3D printed part tray for a pick and place.

At MacroFab, I have been working with a DP2006-2 Madell pick and place for the past 6 months doing low scale pcb manufacturing while we test our software on it. Some parts (like big MCUs and connectors) come on what is called a tray where the parts are laid out in a X-Y matrix. The pick and place machine knows the amount of parts and the offsets so it can pick up the parts in the tray.

Picture of a Part Tray

Picture of a Part Tray

For one of the jobs we are doing I needed two trays, one for the PSOC4 and another for the FFC connector for the LCD. The DP2006-2 is pretty limited in pick and place area so I decided to make a part tray that would hold both parts. First I measured out the metal tray area on the DP2006-2 and looked at the datasheets of the parts for the physical dimensions. Then used SketchUp to draw out the tray. I gave each part .15mm clearance around the maximium size of the part. This takes care of any tolerance issues. If the tolerance is to big then the part can become crooked in the tray and the machine might have difficulties in picking up the part.
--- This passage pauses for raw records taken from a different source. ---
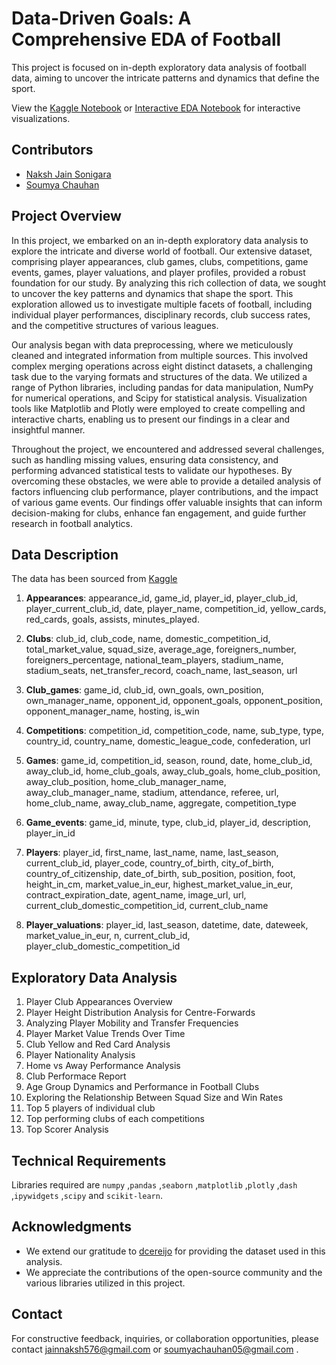 
# Data-Driven Goals: A Comprehensive EDA of Football

This project is focused on in-depth exploratory data analysis of football data, aiming to uncover the intricate patterns and dynamics that define the sport.

View the [Kaggle Notebook](https://www.kaggle.com/code/nakshjain11/football-eda) or [Interactive EDA Notebook](https://nbviewer.org/github/Nakshjainsonigara/Football-EDA/blob/85c6528f326f40c531222a88a703a430f7a8f2fa/EDA.ipynb#)  for interactive visualizations.

## Contributors

- [Naksh Jain Sonigara](https://www.linkedin.com/in/naksh-jain-sonigara-16a970215/)
- [Soumya Chauhan](https://www.linkedin.com/in/soumyachauhandotcom/)


 
 ## Project Overview

In this project, we embarked on an in-depth exploratory data analysis to explore the intricate and diverse world of football. Our extensive dataset, comprising player appearances, club games, clubs, competitions, game events, games, player valuations, and player profiles, provided a robust foundation for our study. By analyzing this rich collection of data, we sought to uncover the key patterns and dynamics that shape the sport. This exploration allowed us to investigate multiple facets of football, including individual player performances, disciplinary records, club success rates, and the competitive structures of various leagues.

Our analysis began with data preprocessing, where we meticulously cleaned and integrated information from multiple sources. This involved complex merging operations across eight distinct datasets, a challenging task due to the varying formats and structures of the data. We utilized a range of Python libraries, including pandas for data manipulation, NumPy for numerical operations, and Scipy for statistical analysis. Visualization tools like Matplotlib and Plotly were employed to create compelling and interactive charts, enabling us to present our findings in a clear and insightful manner.

Throughout the project, we encountered and addressed several challenges, such as handling missing values, ensuring data consistency, and performing advanced statistical tests to validate our hypotheses. By overcoming these obstacles, we were able to provide a detailed analysis of factors influencing club performance, player contributions, and the impact of various game events. Our findings offer valuable insights that can inform decision-making for clubs, enhance fan engagement, and guide further research in football analytics. 

## Data Description

The data has been sourced from [Kaggle](https://www.kaggle.com/datasets/thedevastator/football-data-competitions-clubs-players-statist)

1. **Appearances**: appearance_id, game_id, player_id, player_club_id, player_current_club_id, date, player_name, competition_id, yellow_cards, red_cards, goals, assists, minutes_played. 

2. **Clubs**: club_id, club_code, name, domestic_competition_id, total_market_value, squad_size, average_age, foreigners_number, foreigners_percentage, national_team_players, stadium_name, stadium_seats, net_transfer_record, coach_name, last_season, url 

3. **Club_games**: game_id, club_id, own_goals, own_position, own_manager_name, opponent_id, opponent_goals, opponent_position, opponent_manager_name, hosting, is_win  

4. **Competitions**: competition_id, competition_code, name, sub_type, type, country_id, country_name, domestic_league_code, confederation, url  

5. **Games**: game_id, competition_id, season, round, date, home_club_id, away_club_id, home_club_goals, away_club_goals, home_club_position, away_club_position, home_club_manager_name, away_club_manager_name, stadium, attendance, referee, url, home_club_name, away_club_name, aggregate, competition_type 

6. **Game_events**: game_id, minute, type, club_id, player_id, description, player_in_id  

7. **Players**: player_id, first_name, last_name, name, last_season, current_club_id, player_code, country_of_birth, city_of_birth, country_of_citizenship, date_of_birth, sub_position, position, foot, height_in_cm, market_value_in_eur, highest_market_value_in_eur, contract_expiration_date, agent_name, image_url, url, current_club_domestic_competition_id, current_club_name  

8. **Player_valuations**: player_id, last_season, datetime, date, dateweek, market_value_in_eur, n, current_club_id, player_club_domestic_competition_id


## Exploratory Data Analysis
1. Player Club Appearances Overview
2. Player Height Distribution Analysis for Centre-Forwards
3. Analyzing Player Mobility and Transfer Frequencies
4. Player Market Value Trends Over Time
5. Club Yellow and Red Card Analysis
6. Player Nationality Analysis
7. Home vs Away Performance Analysis
8. Club Performace Report
9. Age Group Dynamics and Performance in Football Clubs
10. Exploring the Relationship Between Squad Size and Win Rates
11. Top 5 players of individual club
12. Top performing clubs of each competitions
13. Top Scorer Analysis

## Technical Requirements
 Libraries required are `numpy` ,`pandas` ,`seaborn` ,`matplotlib` ,`plotly` ,`dash` ,`ipywidgets` ,`scipy` and `scikit-learn`.

## Acknowledgments
 * We extend our gratitude to [dcereijo](https://data.world/dcereijo) for providing the dataset used in this analysis.
 * We appreciate the contributions of the open-source community and the various libraries utilized in this project.

## Contact 
For constructive feedback, inquiries, or collaboration opportunities, please contact [jainnaksh576@gmail.com](jainnaksh576@gmail.com) or [soumyachauhan05@gmail.com](soumyachauhan05@gmail.com) .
SketchUp Model of the Part Tray

SketchUp model of the Part Tray

The Sketchup file can be downloaded here and the STL output for a 3D printer can be found here. I sent the files over to my friend Chris Kraft who printed the model with his MakerGear M2.

3D printed part tray with test squares

3D printed Part Tray with test squares

Chris sent me the model along with some test squares so I can test the ESD spray paint adherent to the PLA material the part tray was made out of. It adhered just fine to the bare PLA material so I went ahead and sprayed the part tray.

Part Tray in the DP2006-2

Part Tray in the DP2006-2

So far I have tested it with the FFC Connector and it has worked great! The PSOC4 fit but I have not trained the machine on it yet. I will post a picture when I load them into the machine.

11 thoughts on “3D printed part tray for a pick and place.

  1. One other possibility to consider is to print with conductive ‘antistatic’ plastic. There are already vendors selling it, and we are planning to add it to our line up soon, too.